#### Data for this exercise:
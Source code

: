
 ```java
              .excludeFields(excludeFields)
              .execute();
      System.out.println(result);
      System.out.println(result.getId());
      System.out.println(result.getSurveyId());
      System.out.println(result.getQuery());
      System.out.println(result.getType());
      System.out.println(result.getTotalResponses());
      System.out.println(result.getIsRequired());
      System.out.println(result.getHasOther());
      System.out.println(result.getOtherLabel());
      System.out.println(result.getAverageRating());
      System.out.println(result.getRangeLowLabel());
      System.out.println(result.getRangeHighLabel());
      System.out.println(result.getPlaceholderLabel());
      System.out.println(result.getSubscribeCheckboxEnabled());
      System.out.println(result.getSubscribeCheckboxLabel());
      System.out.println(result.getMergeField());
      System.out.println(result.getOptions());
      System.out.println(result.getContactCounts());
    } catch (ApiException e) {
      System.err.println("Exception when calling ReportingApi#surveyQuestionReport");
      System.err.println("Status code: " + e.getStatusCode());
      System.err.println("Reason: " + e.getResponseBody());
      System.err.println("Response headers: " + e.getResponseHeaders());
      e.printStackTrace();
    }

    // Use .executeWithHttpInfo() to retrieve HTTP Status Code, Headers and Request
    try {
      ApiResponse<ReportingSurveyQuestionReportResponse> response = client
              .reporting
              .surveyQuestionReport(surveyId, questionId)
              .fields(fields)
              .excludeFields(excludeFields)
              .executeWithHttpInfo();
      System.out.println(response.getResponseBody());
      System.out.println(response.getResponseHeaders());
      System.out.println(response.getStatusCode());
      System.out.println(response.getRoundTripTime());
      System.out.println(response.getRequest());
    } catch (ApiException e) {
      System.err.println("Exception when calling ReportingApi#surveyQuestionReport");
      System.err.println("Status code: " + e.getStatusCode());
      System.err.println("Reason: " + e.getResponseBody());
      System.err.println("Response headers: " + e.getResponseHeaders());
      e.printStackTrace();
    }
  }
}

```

#### Task brief:
Repeat the material above in full, exactly as it stands.

#### Task answer:
Source code

:
 ```java
              .excludeFields(excludeFields)
              .execute();
      System.out.println(result);
      System.out.println(result.getId());
      System.out.println(result.getSurveyId());
      System.out.println(result.getQuery());
      System.out.println(result.getType());
      System.out.println(result.getTotalResponses());
      System.out.println(result.getIsRequired());
      System.out.println(result.getHasOther());
      System.out.println(result.getOtherLabel());
      System.out.println(result.getAverageRating());
      System.out.println(result.getRangeLowLabel());
      System.out.println(result.getRangeHighLabel());
      System.out.println(result.getPlaceholderLabel());
      System.out.println(result.getSubscribeCheckboxEnabled());
      System.out.println(result.getSubscribeCheckboxLabel());
      System.out.println(result.getMergeField());
      System.out.println(result.getOptions());
      System.out.println(result.getContactCounts());
    } catch (ApiException e) {
      System.err.println("Exception when calling ReportingApi#surveyQuestionReport");
      System.err.println("Status code: " + e.getStatusCode());
      System.err.println("Reason: " + e.getResponseBody());
      System.err.println("Response headers: " + e.getResponseHeaders());
      e.printStackTrace();
    }

    // Use .executeWithHttpInfo() to retrieve HTTP Status Code, Headers and Request
    try {
      ApiResponse<ReportingSurveyQuestionReportResponse> response = client
              .reporting
              .surveyQuestionReport(surveyId, questionId)
              .fields(fields)
              .excludeFields(excludeFields)
              .executeWithHttpInfo();
      System.out.println(response.getResponseBody());
      System.out.println(response.getResponseHeaders());
      System.out.println(response.getStatusCode());
      System.out.println(response.getRoundTripTime());
      System.out.println(response.getRequest());
    } catch (ApiException e) {
      System.err.println("Exception when calling ReportingApi#surveyQuestionReport");
      System.err.println("Status code: " + e.getStatusCode());
      System.err.println("Reason: " + e.getResponseBody());
      System.err.println("Response headers: " + e.getResponseHeaders());
      e.printStackTrace();
    }
  }
}

```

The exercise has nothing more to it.